Recorded data:

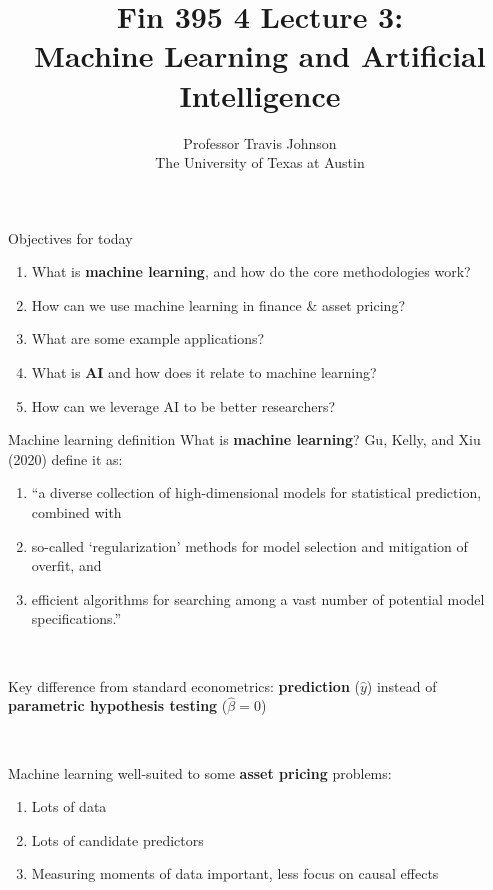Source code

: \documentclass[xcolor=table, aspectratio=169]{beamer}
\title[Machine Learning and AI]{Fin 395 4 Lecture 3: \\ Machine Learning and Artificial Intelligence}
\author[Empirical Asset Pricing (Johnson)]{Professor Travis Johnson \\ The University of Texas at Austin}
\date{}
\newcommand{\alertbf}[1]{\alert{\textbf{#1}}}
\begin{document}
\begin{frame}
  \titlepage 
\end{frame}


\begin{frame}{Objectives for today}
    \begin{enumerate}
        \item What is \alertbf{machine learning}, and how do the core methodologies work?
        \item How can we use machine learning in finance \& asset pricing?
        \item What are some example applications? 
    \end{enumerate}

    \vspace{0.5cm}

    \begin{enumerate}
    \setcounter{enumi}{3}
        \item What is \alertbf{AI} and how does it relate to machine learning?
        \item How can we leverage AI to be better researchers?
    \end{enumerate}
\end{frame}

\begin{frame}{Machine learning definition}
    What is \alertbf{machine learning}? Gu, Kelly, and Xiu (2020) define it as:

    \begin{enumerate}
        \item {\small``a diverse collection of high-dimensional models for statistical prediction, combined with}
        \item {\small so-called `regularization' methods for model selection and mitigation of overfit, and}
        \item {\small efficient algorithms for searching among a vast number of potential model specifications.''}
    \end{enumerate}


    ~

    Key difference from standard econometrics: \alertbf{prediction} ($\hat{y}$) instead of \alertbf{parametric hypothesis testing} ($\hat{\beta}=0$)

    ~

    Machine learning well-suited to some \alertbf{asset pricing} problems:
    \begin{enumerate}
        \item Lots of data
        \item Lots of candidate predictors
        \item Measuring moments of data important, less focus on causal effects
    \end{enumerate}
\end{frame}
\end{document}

* * *

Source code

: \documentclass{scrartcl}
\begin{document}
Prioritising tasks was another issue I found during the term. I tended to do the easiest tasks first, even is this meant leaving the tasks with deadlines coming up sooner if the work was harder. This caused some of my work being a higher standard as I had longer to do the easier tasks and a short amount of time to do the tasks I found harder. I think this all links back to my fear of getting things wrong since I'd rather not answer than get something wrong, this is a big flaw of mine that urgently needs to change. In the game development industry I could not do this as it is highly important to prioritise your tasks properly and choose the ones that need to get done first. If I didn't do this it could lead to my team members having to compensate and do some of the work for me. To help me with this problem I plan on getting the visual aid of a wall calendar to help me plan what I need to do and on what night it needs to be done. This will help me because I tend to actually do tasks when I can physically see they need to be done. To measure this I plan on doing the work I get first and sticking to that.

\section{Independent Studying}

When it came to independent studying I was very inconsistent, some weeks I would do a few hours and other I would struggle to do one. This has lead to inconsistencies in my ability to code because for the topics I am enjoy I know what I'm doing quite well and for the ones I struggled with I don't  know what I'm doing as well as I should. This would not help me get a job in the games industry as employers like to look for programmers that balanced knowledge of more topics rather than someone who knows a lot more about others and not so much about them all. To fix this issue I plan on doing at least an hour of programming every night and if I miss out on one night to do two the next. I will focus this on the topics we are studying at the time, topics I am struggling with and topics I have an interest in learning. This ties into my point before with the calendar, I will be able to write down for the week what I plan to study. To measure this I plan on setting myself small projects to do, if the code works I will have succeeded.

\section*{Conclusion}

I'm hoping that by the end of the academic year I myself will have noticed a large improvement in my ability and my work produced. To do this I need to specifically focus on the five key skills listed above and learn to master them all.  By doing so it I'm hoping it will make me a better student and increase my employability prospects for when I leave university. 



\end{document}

→ **Work required**: Above are lines of data; count those that hold "prediction" and answer with the number only.

→ **Task output**: 2